┌────────
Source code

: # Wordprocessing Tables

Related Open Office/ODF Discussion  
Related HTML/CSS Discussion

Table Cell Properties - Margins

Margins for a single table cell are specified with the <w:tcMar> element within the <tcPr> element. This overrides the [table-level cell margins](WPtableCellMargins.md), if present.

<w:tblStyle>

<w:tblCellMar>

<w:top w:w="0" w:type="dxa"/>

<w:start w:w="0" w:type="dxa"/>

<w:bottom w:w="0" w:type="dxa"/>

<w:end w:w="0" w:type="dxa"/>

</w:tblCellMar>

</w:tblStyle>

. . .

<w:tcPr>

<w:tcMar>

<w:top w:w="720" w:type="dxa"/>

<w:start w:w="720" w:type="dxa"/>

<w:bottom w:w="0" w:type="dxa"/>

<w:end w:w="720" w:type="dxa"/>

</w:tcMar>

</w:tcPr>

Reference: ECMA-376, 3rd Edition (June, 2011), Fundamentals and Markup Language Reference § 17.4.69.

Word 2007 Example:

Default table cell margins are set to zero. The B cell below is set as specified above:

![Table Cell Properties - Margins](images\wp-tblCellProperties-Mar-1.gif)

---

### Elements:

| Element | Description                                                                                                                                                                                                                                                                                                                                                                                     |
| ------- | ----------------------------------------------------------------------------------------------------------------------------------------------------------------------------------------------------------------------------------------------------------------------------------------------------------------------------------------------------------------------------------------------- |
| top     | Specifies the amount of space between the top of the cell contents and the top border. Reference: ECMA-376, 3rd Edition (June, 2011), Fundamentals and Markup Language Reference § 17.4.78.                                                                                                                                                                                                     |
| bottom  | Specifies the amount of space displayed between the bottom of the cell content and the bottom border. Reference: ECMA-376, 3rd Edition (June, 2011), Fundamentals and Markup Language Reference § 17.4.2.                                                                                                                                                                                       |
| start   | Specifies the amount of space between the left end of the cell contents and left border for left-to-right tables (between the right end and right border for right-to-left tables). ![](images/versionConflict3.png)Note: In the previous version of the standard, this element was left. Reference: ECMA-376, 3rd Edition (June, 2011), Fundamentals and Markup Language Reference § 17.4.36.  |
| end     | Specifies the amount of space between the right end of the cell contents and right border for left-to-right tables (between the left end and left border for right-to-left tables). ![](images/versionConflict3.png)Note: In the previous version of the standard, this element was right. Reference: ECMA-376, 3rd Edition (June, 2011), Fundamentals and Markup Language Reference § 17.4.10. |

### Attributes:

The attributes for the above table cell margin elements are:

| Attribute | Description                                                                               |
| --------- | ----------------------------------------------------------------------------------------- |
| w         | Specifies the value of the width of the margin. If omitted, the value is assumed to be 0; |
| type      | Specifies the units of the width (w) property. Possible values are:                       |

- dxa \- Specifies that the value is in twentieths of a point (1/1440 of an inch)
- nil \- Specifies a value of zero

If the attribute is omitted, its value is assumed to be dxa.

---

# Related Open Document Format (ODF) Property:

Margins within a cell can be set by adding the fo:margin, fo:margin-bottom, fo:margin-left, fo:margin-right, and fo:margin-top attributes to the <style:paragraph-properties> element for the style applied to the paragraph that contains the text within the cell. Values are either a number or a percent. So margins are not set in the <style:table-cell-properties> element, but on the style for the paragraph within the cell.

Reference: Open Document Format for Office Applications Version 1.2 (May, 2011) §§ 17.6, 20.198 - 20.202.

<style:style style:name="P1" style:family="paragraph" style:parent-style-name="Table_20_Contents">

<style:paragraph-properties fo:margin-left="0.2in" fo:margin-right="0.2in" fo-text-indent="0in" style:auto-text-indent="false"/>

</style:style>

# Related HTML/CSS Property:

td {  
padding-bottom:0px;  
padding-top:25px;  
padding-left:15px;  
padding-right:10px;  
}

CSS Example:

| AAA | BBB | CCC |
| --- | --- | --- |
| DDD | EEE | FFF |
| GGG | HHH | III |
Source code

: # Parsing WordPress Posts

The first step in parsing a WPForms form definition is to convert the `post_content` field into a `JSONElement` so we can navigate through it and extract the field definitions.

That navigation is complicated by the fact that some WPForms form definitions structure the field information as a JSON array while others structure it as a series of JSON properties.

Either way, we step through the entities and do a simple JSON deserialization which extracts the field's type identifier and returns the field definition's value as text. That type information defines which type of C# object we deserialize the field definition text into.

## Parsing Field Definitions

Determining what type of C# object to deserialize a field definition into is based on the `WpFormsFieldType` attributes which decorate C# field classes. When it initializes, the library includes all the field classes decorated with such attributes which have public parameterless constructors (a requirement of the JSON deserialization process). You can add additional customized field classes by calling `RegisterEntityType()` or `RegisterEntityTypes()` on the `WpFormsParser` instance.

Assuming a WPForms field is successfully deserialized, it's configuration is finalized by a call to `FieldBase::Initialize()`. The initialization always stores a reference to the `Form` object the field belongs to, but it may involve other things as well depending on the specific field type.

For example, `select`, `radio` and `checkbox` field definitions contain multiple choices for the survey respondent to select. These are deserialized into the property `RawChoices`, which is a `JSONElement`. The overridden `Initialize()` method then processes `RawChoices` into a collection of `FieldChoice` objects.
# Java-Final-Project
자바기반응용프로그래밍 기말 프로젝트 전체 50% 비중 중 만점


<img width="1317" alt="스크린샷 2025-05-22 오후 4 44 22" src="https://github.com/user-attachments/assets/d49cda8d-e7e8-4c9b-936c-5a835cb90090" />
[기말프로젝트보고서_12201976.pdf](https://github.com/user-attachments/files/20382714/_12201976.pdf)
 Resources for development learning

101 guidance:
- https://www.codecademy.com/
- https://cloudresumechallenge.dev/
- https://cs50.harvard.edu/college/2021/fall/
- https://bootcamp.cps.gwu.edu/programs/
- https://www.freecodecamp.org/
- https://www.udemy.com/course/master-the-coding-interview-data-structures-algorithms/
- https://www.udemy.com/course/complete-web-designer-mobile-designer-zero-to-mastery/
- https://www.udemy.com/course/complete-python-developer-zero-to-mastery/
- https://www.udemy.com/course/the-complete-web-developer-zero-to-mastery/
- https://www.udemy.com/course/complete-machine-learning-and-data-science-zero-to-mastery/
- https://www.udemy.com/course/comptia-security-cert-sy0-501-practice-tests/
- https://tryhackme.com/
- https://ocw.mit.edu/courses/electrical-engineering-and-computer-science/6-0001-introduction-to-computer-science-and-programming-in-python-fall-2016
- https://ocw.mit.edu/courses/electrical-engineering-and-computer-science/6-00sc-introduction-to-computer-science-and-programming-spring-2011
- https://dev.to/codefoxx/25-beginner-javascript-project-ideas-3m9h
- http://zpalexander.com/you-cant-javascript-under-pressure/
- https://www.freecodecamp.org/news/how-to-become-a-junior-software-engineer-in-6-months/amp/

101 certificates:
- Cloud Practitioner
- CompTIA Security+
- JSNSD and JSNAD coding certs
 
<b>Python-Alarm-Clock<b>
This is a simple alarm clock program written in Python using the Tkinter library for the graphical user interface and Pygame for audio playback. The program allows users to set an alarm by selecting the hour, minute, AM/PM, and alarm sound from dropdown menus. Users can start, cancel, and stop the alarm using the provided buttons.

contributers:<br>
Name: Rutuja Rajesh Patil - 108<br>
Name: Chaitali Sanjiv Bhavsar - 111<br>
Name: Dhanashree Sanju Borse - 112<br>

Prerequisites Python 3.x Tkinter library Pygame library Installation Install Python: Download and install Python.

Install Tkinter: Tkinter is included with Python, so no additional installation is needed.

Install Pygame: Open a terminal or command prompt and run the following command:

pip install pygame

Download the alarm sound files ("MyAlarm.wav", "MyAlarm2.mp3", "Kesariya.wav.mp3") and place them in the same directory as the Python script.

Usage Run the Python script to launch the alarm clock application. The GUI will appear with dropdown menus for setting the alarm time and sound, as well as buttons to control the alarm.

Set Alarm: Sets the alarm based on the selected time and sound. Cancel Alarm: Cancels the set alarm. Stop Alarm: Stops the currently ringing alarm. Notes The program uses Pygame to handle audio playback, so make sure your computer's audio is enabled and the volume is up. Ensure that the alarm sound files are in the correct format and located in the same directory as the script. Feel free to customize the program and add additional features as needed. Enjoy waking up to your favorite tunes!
└────────
# How to complete this task
Could you set down, word for word, only the lines above from the line with "- https://tryhackme.com/" to the line with "<b>Python-Alarm-Clock<b>", including both?

# Exercise response
- https://tryhackme.com/
- https://ocw.mit.edu/courses/electrical-engineering-and-computer-science/6-0001-introduction-to-computer-science-and-programming-in-python-fall-2016
- https://ocw.mit.edu/courses/electrical-engineering-and-computer-science/6-00sc-introduction-to-computer-science-and-programming-spring-2011
- https://dev.to/codefoxx/25-beginner-javascript-project-ideas-3m9h
- http://zpalexander.com/you-cant-javascript-under-pressure/
- https://www.freecodecamp.org/news/how-to-become-a-junior-software-engineer-in-6-months/amp/

101 certificates:
- Cloud Practitioner
- CompTIA Security+
- JSNSD and JSNAD coding certs
 
<b>Python-Alarm-Clock<b>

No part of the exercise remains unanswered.